With Société Angelique you want nothing less than to change the fashion industry. What specifically is bothering you?

In the course of being self-employed, it has become even clearer to me that the fashion industry is stuck in structures that need to be rethought. It moves very sluggishly and therefore does not allow for any honest form of sustainability. I want to break down structures, think more creatively about fashion, let buyers and end consumers participate and create absolute transparency. Especially in the big corporations, commerce determines the cut. Every original idea of a design is changed until a sales success is generated. This has increasingly frustrated me because I believe that fashion must be able to do more than simply follow marketing strategies.

Mode ist für mich ein Ausdruck der Persönlichkeit.
An einem Tag sinnlich und feminin zu wirken,
am nächsten Tag maskulin und androgyn.

What value should fashion have?

For me, fashion is an expression of personality. I want to give my customers the opportunity to underline their individuality and also to deviate from the norm. To look sensual and feminin one day, masculine and androgynous the next. I realise this individual expression with Société Angelique, named after a philosophical gathering of humanists in the 16th century. Inspired by this, I also want to found a society of like-minded people who want to create a new consciousness together and make the fashion industry a better world.

To what extent can fashion really be sustainable?

By building smaller collections that reduce oversupply in the market. By using durable materials that are ecologically degradable. And with sophisticated design. The customer should buy less, but long-lasting favourite pieces. In other words, clothing that is characterised by high quality, honest craftsmanship and transparency. For example, by means of microchips or QR codes that are printed or sewn into the finished pieces. This way, the customer can see exactly where the quality comes from and by whom it was processed. Equal opportunities and diversity are an important basis for my company. I work with producers in Germany and other European countries whom I have known and appreciated for a long time. I know that they work ethically and treat their employees fairly.
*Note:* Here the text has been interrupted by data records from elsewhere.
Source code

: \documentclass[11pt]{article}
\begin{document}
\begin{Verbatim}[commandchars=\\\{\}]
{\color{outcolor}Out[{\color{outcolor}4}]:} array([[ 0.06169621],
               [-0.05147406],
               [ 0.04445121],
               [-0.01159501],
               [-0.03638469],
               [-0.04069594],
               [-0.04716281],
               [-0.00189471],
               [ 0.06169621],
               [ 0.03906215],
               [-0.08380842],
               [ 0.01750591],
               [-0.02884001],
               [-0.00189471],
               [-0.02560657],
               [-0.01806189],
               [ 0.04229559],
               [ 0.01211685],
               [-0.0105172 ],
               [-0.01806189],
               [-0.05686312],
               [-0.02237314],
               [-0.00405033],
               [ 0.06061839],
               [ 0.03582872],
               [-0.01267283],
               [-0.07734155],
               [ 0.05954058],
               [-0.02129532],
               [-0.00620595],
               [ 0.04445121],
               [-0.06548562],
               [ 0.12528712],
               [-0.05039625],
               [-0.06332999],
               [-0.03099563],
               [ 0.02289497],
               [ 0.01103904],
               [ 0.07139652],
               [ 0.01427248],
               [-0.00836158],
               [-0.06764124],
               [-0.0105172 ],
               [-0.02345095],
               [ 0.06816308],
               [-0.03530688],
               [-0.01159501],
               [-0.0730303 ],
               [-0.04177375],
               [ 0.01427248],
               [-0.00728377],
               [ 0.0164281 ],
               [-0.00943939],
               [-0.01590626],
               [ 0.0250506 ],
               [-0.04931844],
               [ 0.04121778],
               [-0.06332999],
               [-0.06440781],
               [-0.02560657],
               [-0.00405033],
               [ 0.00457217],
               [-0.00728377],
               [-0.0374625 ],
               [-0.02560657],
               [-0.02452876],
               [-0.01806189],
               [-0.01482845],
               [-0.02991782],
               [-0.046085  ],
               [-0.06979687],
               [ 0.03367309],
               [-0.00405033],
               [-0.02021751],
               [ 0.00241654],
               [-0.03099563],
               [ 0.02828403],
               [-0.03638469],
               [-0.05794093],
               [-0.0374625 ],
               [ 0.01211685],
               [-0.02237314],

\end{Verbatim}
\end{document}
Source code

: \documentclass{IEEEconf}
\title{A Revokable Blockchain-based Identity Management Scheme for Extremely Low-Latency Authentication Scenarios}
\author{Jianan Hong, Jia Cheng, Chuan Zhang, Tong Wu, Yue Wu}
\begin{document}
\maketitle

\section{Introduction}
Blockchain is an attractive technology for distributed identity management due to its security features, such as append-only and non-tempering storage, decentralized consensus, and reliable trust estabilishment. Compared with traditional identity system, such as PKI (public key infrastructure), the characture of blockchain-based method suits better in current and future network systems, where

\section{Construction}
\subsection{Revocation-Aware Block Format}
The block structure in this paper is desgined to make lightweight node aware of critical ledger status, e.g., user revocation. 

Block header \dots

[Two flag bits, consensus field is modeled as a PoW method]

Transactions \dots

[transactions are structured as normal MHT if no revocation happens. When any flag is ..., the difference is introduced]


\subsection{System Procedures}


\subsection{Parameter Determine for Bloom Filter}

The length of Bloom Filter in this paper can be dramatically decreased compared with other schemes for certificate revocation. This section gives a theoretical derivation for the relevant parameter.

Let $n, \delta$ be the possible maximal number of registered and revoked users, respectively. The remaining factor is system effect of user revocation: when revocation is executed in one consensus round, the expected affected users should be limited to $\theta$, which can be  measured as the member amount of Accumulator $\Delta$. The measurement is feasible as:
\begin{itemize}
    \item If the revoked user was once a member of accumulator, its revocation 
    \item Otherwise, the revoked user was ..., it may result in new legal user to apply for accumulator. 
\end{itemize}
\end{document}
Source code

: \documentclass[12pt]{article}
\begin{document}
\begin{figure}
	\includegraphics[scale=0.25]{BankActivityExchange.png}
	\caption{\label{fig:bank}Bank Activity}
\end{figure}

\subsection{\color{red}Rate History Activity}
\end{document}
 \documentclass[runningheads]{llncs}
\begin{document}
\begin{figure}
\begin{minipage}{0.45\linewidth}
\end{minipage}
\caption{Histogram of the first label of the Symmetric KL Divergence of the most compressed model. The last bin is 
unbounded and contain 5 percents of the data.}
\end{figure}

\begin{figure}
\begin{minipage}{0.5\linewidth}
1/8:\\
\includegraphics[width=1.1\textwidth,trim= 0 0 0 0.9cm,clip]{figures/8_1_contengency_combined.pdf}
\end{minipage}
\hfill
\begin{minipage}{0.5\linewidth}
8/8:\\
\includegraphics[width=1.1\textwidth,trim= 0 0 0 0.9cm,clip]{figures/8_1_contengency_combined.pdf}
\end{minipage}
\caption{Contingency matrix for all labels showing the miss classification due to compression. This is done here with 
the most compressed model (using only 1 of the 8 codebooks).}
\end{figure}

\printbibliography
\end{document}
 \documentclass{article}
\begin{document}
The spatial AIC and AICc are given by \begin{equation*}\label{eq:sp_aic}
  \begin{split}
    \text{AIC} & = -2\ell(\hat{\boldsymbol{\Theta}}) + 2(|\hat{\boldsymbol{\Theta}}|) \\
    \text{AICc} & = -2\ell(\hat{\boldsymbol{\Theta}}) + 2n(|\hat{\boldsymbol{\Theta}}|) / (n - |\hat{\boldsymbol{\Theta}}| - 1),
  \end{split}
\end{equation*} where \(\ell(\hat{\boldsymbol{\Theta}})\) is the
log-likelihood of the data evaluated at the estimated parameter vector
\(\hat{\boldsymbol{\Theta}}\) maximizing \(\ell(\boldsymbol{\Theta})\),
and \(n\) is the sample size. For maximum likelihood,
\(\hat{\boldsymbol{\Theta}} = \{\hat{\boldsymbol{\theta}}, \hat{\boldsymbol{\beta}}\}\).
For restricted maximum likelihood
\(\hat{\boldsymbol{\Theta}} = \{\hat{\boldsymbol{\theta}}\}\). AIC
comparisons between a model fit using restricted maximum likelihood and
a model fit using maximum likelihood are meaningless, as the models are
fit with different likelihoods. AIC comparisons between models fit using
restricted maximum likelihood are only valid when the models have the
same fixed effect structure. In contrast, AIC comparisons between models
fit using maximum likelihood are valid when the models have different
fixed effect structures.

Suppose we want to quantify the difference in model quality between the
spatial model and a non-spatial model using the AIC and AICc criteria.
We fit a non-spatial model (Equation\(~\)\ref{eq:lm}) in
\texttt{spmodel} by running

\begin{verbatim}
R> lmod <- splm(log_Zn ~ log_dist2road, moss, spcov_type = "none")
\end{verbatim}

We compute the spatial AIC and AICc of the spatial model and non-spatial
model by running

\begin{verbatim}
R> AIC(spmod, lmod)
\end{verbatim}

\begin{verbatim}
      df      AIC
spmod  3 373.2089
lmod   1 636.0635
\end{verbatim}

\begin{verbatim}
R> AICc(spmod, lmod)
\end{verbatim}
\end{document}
Fließende Stoffe und Blumenprints treffen bei Société Angelique auf androgyne Schnitte.

What sustainable approach do you follow in production?

The focus is on a holistic rethinking of the use of raw materials and making the entire value chain more sustainable. Conscientious use of resources is very important to me, such as the precise calculation of production quantities in order to utilise available quantities of materials or other ingredients absolutely efficiently. I mainly use natural materials like wool, horn buttons, RSC certified viscose and linen. Tags or wash labels are deliberately made from cotton. I try to avoid polyester and not to produce surpluses in production. Scraps left over from cutting are collected and in future will be processed into new materials in cooperation with the start-up Brain of Materials.

In den großen Konzernen bestimmt der Kommerz den Schnitt. Jede Ursprungsidee wird so lange verändert bis ein Verkaufserfolg generiert ist.

Your collection is very conceptual. How do you approach ist development?

The individual collections always build on each other. That is also sustainable. The core of the previous collection is the basis for the new developments of the next one. They also build on each other intellectually. I am inspired by art. An exhibition by Louise Bourgois, for example, the works of Salvador Dali or Donald Judd's examination of space. Finding volume is crucial for my collection. This can involve special techniques, but is mainly done through drawings and working with the model makers, who are a valuable part of the Société Angelique team.

Do you use digital techniques in your work?

Part of the sustainable aspect is to do as many steps as possible digitally, such as editing with via the digital CLO system. For my prints, I work with the artist and graphic designer Marcel Lunkwitz. For the last collection, we used an AI to generate prints for the first time. It was fascinating and a wonderful tool that we would like to expand in the future.

Heute ist der Endkunde oft mutiger als der Einzelhandel.Ich wünschte mir hier
mehr Risiko beim Einkauf.

Das Spiel mit Silhouetten gehört zum kreativen Kern des Labels.

Apart from sustainability, what are the biggest challenges facing the fashion industry?

There is a lack of courage to think differently in all areas. The fashion of the 80s and 90s offers immense inspiration to young people right now. There was more courage for individuality back then and I would like to call for that! Often the end customer is more courageous than the retailer. I would like to see more risk in purchasing here, in order to place a diverse range with different signatures on the market on a long-term basis.Mönchengladbach and Düsseldorf are great locations to quickly reach my important anchor points in Europe. The peace and serenity in the Rhineland and in my cherished home give me a lot of strength and inspiration.

What successes can you look back on with your rather young collection?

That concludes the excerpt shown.